A higher-pitched (and utterly incidental) Steve Carrell reprises the voice role of Gru as a young, up-and-coming supervillain, angling to join his favorite crime team, the Vicious 6. After deposing their founder Wild Knuckles (Alan Arkin), the Vicious 6 and their new leader, Belle Bottom (Taraji P. Henson), laugh off the runt-sized Gru until he manages to steal a mystical Chinese stone the group had already pinched.

The rest of “Minions: The Rise of Gru” is a mindless, multi-front plot that includes Knuckles kidnapping Gru while looking to reclaim the stone and the Minions trying to refind the stone after minion Otto unwittingly trades it for a pet rock. The Minions are assisted by acupuncturist Master Chow (Michelle Yeoh), an erstwhile Kung Fu sensei who comes out of retirement to train the anthropomorphic Twinkies in the martial arts.

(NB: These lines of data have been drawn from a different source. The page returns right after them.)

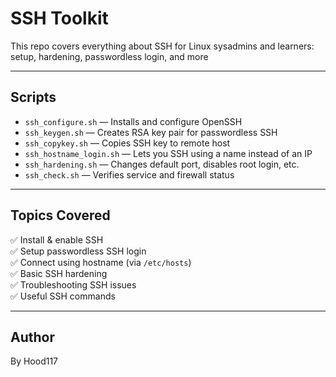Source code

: # SSH Toolkit

This repo covers everything about SSH for Linux sysadmins and learners: setup, hardening, passwordless login, and more

---

##  Scripts

- `ssh_configure.sh` — Installs and configure OpenSSH
- `ssh_keygen.sh` — Creates RSA key pair for passwordless SSH
- `ssh_copykey.sh` — Copies SSH key to remote host
- `ssh_hostname_login.sh` — Lets you SSH using a name instead of an IP
- `ssh_hardening.sh` — Changes default port, disables root login, etc.
- `ssh_check.sh` — Verifies service and firewall status

---

##  Topics Covered

✅ Install & enable SSH  
✅ Setup passwordless SSH login  
✅ Connect using hostname (via `/etc/hosts`)  
✅ Basic SSH hardening  
✅ Troubleshooting SSH issues  
✅ Useful SSH commands

---

##  Author
By Hood117

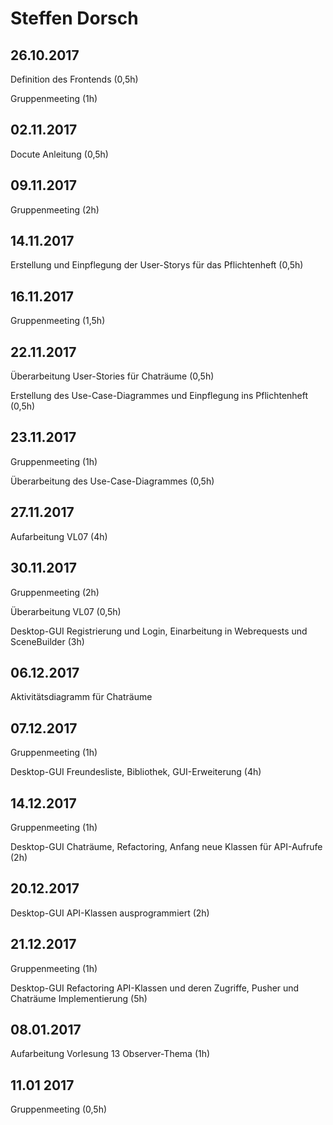 # Steffen Dorsch

## 26.10.2017

Definition des Frontends (0,5h)

Gruppenmeeting (1h)

## 02.11.2017

Docute Anleitung (0,5h)

## 09.11.2017

Gruppenmeeting (2h)

## 14.11.2017

Erstellung und Einpflegung der User-Storys für das Pflichtenheft (0,5h)

## 16.11.2017

Gruppenmeeting (1,5h)

## 22.11.2017

Überarbeitung User-Stories für Chaträume (0,5h)

Erstellung des Use-Case-Diagrammes und Einpflegung ins Pflichtenheft (0,5h)

## 23.11.2017

Gruppenmeeting (1h)

Überarbeitung des Use-Case-Diagrammes (0,5h)

## 27.11.2017

Aufarbeitung VL07 (4h)

## 30.11.2017

Gruppenmeeting (2h)

Überarbeitung VL07 (0,5h)

Desktop-GUI Registrierung und Login, Einarbeitung in Webrequests und SceneBuilder (3h)

## 06.12.2017

Aktivitätsdiagramm für Chaträume

## 07.12.2017

Gruppenmeeting (1h)

Desktop-GUI Freundesliste, Bibliothek, GUI-Erweiterung (4h)

## 14.12.2017

Gruppenmeeting (1h)

Desktop-GUI Chaträume, Refactoring, Anfang neue Klassen für API-Aufrufe (2h)

## 20.12.2017

Desktop-GUI API-Klassen ausprogrammiert (2h)

## 21.12.2017

Gruppenmeeting (1h)

Desktop-GUI Refactoring API-Klassen und deren Zugriffe, Pusher und Chaträume Implementierung (5h)

## 08.01.2017

Aufarbeitung Vorlesung 13 Observer-Thema (1h)

## 11.01 2017

Gruppenmeeting (0,5h)
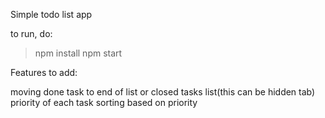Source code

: Simple todo list app

to run, do:

> npm install
> npm start

Features to add:

moving done task to end of list or closed tasks list(this can be hidden tab)
priority of each task
sorting based on priority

So little matters in this madcap mayhem that you will not care where the “story” takes you or remember much about it even as you cross the threshold of the theater’s exit. You will lose all interest far before the climactic clash between the supernatural incarnations of the Vicious 6 and Minions. But Illumination studio’s animation is effervescent, and the movie’s minute morsels of mirth derive from the Minions’ admitted charm and their mash-up of jabberwocky and pseudowords. At least the film knows their target audience. Otherwise, this origin story is utterly unoriginal. “The Rise of Gru” isn’t the fall of the Minions, but they’re all this franchise really has left.